### Data extract

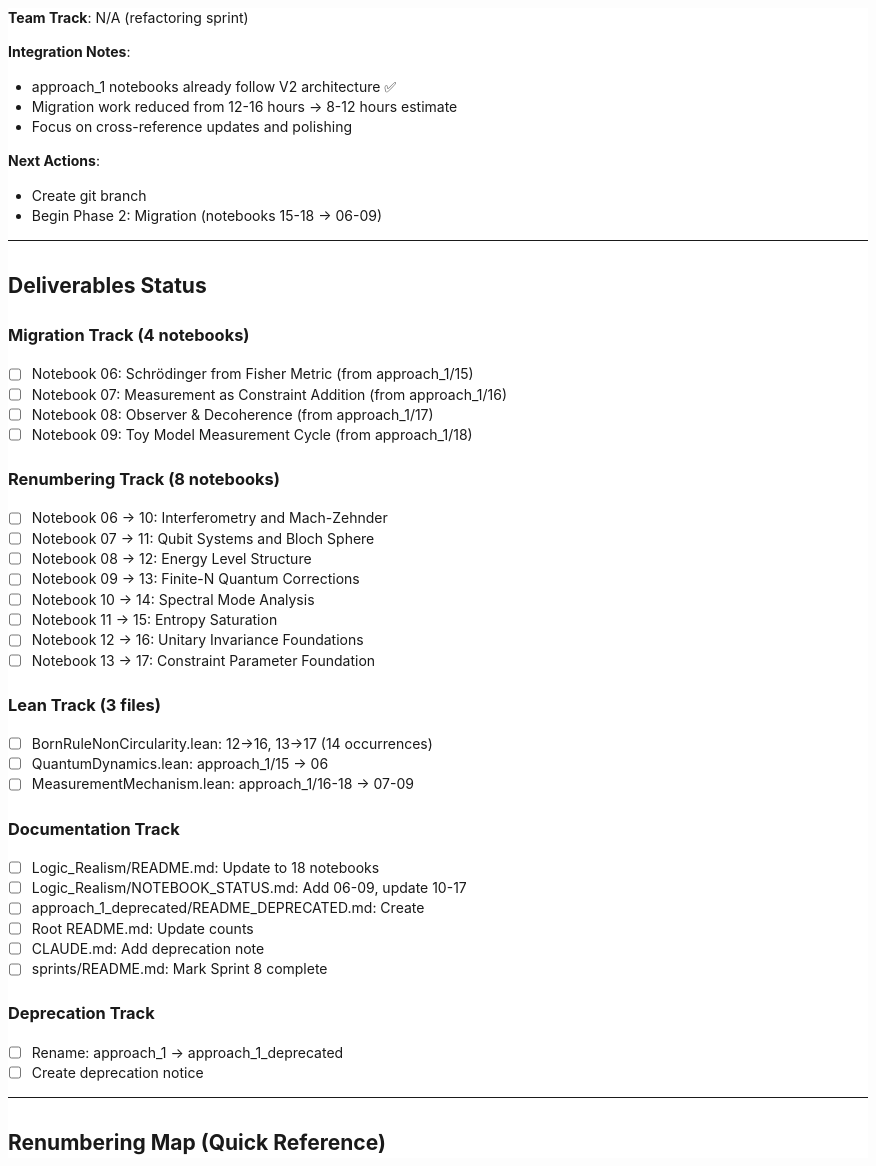 **Team Track**: N/A (refactoring sprint)

**Integration Notes**:
- approach_1 notebooks already follow V2 architecture ✅
- Migration work reduced from 12-16 hours → 8-12 hours estimate
- Focus on cross-reference updates and polishing

**Next Actions**:
- Create git branch
- Begin Phase 2: Migration (notebooks 15-18 → 06-09)

---

## Deliverables Status

### Migration Track (4 notebooks)
- [ ] Notebook 06: Schrödinger from Fisher Metric (from approach_1/15)
- [ ] Notebook 07: Measurement as Constraint Addition (from approach_1/16)
- [ ] Notebook 08: Observer & Decoherence (from approach_1/17)
- [ ] Notebook 09: Toy Model Measurement Cycle (from approach_1/18)

### Renumbering Track (8 notebooks)
- [ ] Notebook 06 → 10: Interferometry and Mach-Zehnder
- [ ] Notebook 07 → 11: Qubit Systems and Bloch Sphere
- [ ] Notebook 08 → 12: Energy Level Structure
- [ ] Notebook 09 → 13: Finite-N Quantum Corrections
- [ ] Notebook 10 → 14: Spectral Mode Analysis
- [ ] Notebook 11 → 15: Entropy Saturation
- [ ] Notebook 12 → 16: Unitary Invariance Foundations
- [ ] Notebook 13 → 17: Constraint Parameter Foundation

### Lean Track (3 files)
- [ ] BornRuleNonCircularity.lean: 12→16, 13→17 (14 occurrences)
- [ ] QuantumDynamics.lean: approach_1/15 → 06
- [ ] MeasurementMechanism.lean: approach_1/16-18 → 07-09

### Documentation Track
- [ ] Logic_Realism/README.md: Update to 18 notebooks
- [ ] Logic_Realism/NOTEBOOK_STATUS.md: Add 06-09, update 10-17
- [ ] approach_1_deprecated/README_DEPRECATED.md: Create
- [ ] Root README.md: Update counts
- [ ] CLAUDE.md: Add deprecation note
- [ ] sprints/README.md: Mark Sprint 8 complete

### Deprecation Track
- [ ] Rename: approach_1 → approach_1_deprecated
- [ ] Create deprecation notice

---

## Renumbering Map (Quick Reference)
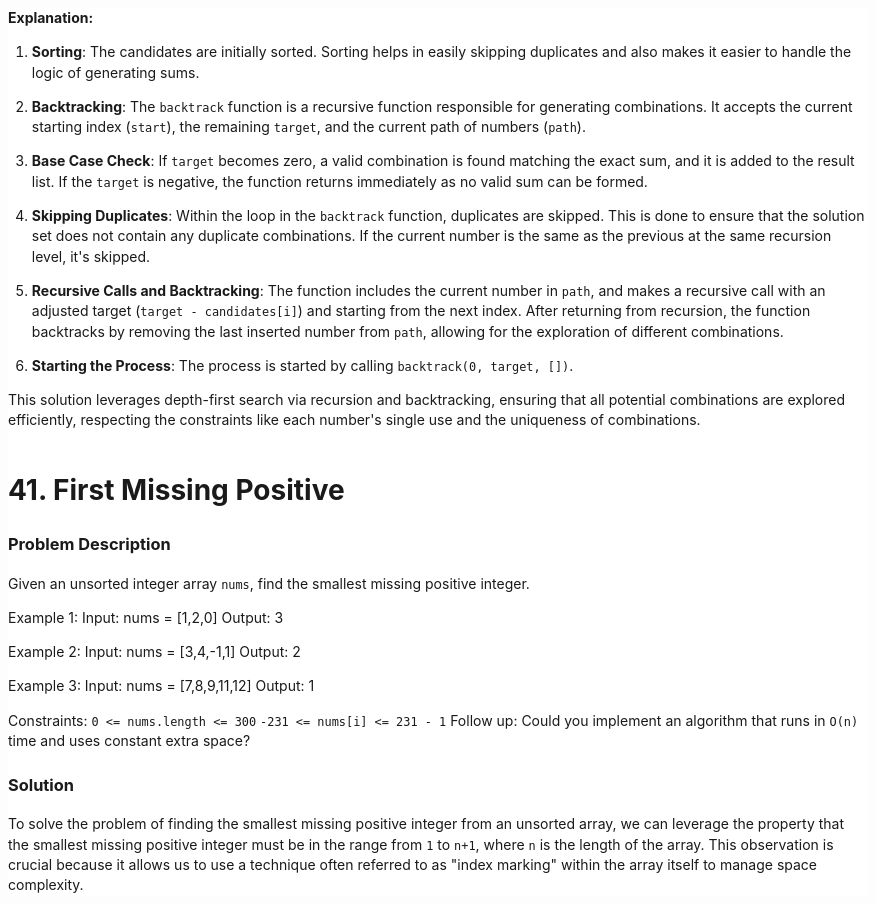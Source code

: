 **Explanation:**

1. **Sorting**: The candidates are initially sorted. Sorting helps in easily skipping duplicates and also makes it easier to handle the logic of generating sums.

2. **Backtracking**: The `backtrack` function is a recursive function responsible for generating combinations. It accepts the current starting index (`start`), the remaining `target`, and the current path of numbers (`path`).

3. **Base Case Check**: If `target` becomes zero, a valid combination is found matching the exact sum, and it is added to the result list. If the `target` is negative, the function returns immediately as no valid sum can be formed.

4. **Skipping Duplicates**: Within the loop in the `backtrack` function, duplicates are skipped. This is done to ensure that the solution set does not contain any duplicate combinations. If the current number is the same as the previous at the same recursion level, it's skipped.

5. **Recursive Calls and Backtracking**: The function includes the current number in `path`, and makes a recursive call with an adjusted target (`target - candidates[i]`) and starting from the next index. After returning from recursion, the function backtracks by removing the last inserted number from `path`, allowing for the exploration of different combinations.
  
6. **Starting the Process**: The process is started by calling `backtrack(0, target, [])`.

This solution leverages depth-first search via recursion and backtracking, ensuring that all potential combinations are explored efficiently, respecting the constraints like each number's single use and the uniqueness of combinations.

# 41. First Missing Positive

### Problem Description 
Given an unsorted integer array `nums`, find the smallest missing positive integer.


Example 1:
Input: nums = [1,2,0]
Output: 3

Example 2:
Input: nums = [3,4,-1,1]
Output: 2

Example 3:
Input: nums = [7,8,9,11,12]
Output: 1

Constraints:
`0 <= nums.length <= 300`
`-231 <= nums[i] <= 231 - 1`
Follow up: Could you implement an algorithm that runs in `O(n)` time and uses constant extra space?

### Solution 
 To solve the problem of finding the smallest missing positive integer from an unsorted array, we can leverage the property that the smallest missing positive integer must be in the range from `1` to `n+1`, where `n` is the length of the array. This observation is crucial because it allows us to use a technique often referred to as "index marking" within the array itself to manage space complexity.
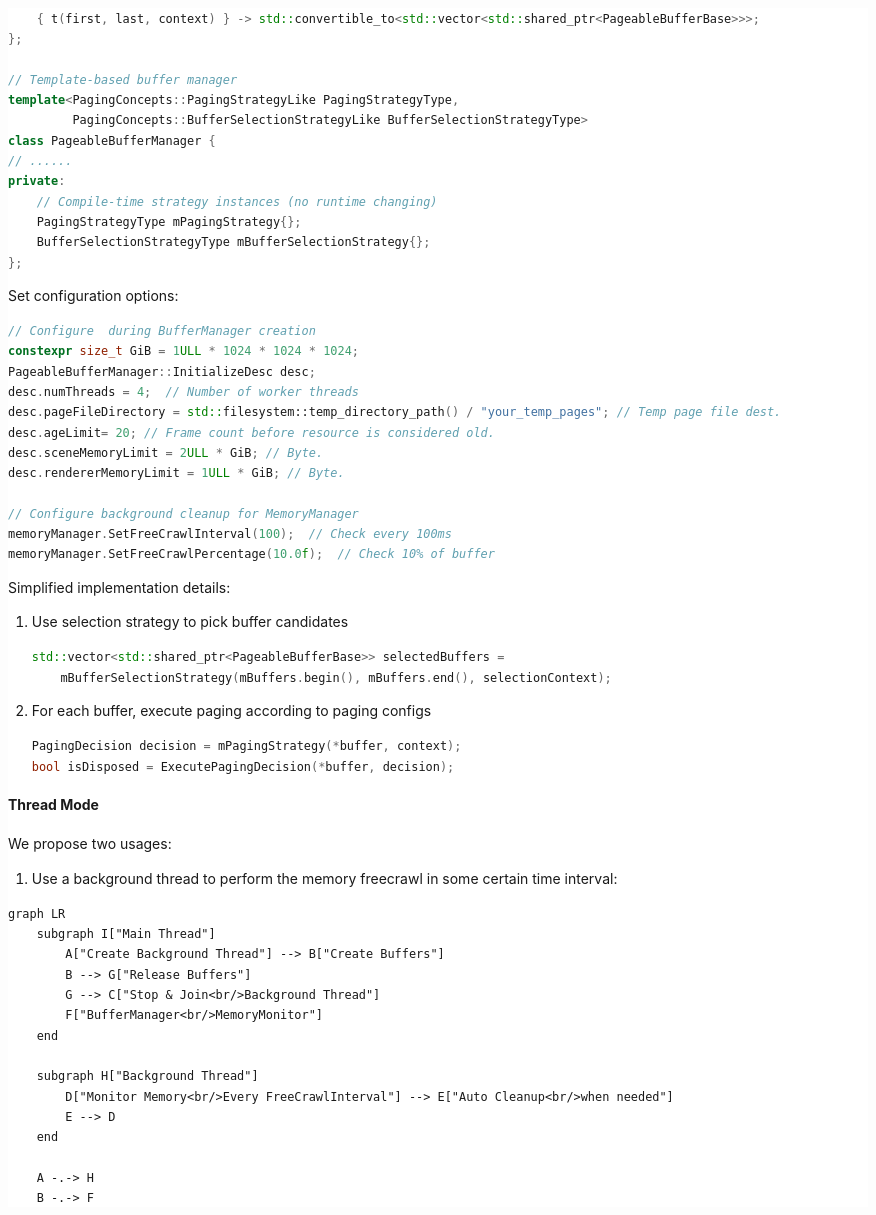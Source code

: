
```cpp
    { t(first, last, context) } -> std::convertible_to<std::vector<std::shared_ptr<PageableBufferBase>>>;
};

// Template-based buffer manager
template<PagingConcepts::PagingStrategyLike PagingStrategyType, 
         PagingConcepts::BufferSelectionStrategyLike BufferSelectionStrategyType>
class PageableBufferManager {
// ......
private:
    // Compile-time strategy instances (no runtime changing)
    PagingStrategyType mPagingStrategy{};
    BufferSelectionStrategyType mBufferSelectionStrategy{};
};
```

Set configuration options:
```cpp
// Configure  during BufferManager creation
constexpr size_t GiB = 1ULL * 1024 * 1024 * 1024;
PageableBufferManager::InitializeDesc desc;
desc.numThreads = 4;  // Number of worker threads
desc.pageFileDirectory = std::filesystem::temp_directory_path() / "your_temp_pages"; // Temp page file dest.
desc.ageLimit= 20; // Frame count before resource is considered old.
desc.sceneMemoryLimit = 2ULL * GiB; // Byte.
desc.rendererMemoryLimit = 1ULL * GiB; // Byte.

// Configure background cleanup for MemoryManager  
memoryManager.SetFreeCrawlInterval(100);  // Check every 100ms
memoryManager.SetFreeCrawlPercentage(10.0f);  // Check 10% of buffer
```

Simplified implementation details:
1. Use selection strategy to pick buffer candidates
    ```cpp
    std::vector<std::shared_ptr<PageableBufferBase>> selectedBuffers = 
        mBufferSelectionStrategy(mBuffers.begin(), mBuffers.end(), selectionContext);
    ```
2. For each buffer, execute paging according to paging configs
    ```cpp
    PagingDecision decision = mPagingStrategy(*buffer, context);
    bool isDisposed = ExecutePagingDecision(*buffer, decision);
    ```

#### Thread Mode

We propose two usages:
1. Use a background thread to perform the memory freecrawl in some certain time interval:
```mermaid
graph LR
    subgraph I["Main Thread"]
        A["Create Background Thread"] --> B["Create Buffers"]
        B --> G["Release Buffers"]
        G --> C["Stop & Join<br/>Background Thread"]
        F["BufferManager<br/>MemoryMonitor"]
    end
    
    subgraph H["Background Thread"]
        D["Monitor Memory<br/>Every FreeCrawlInterval"] --> E["Auto Cleanup<br/>when needed"]
        E --> D
    end
    
    A -.-> H
    B -.-> F
```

######

Task to complete —
Of the entries above, transcribe exactly those lines that fall between the line containing "### Problem Description" and the line containing "### Solution", together with those two lines.

Exercise solution —
### Problem Description 
Given an unsorted integer array `nums`, find the smallest missing positive integer.


Example 1:
Input: nums = [1,2,0]
Output: 3

Example 2:
Input: nums = [3,4,-1,1]
Output: 2

Example 3:
Input: nums = [7,8,9,11,12]
Output: 1

Constraints:
`0 <= nums.length <= 300`
`-231 <= nums[i] <= 231 - 1`
Follow up: Could you implement an algorithm that runs in `O(n)` time and uses constant extra space?

### Solution 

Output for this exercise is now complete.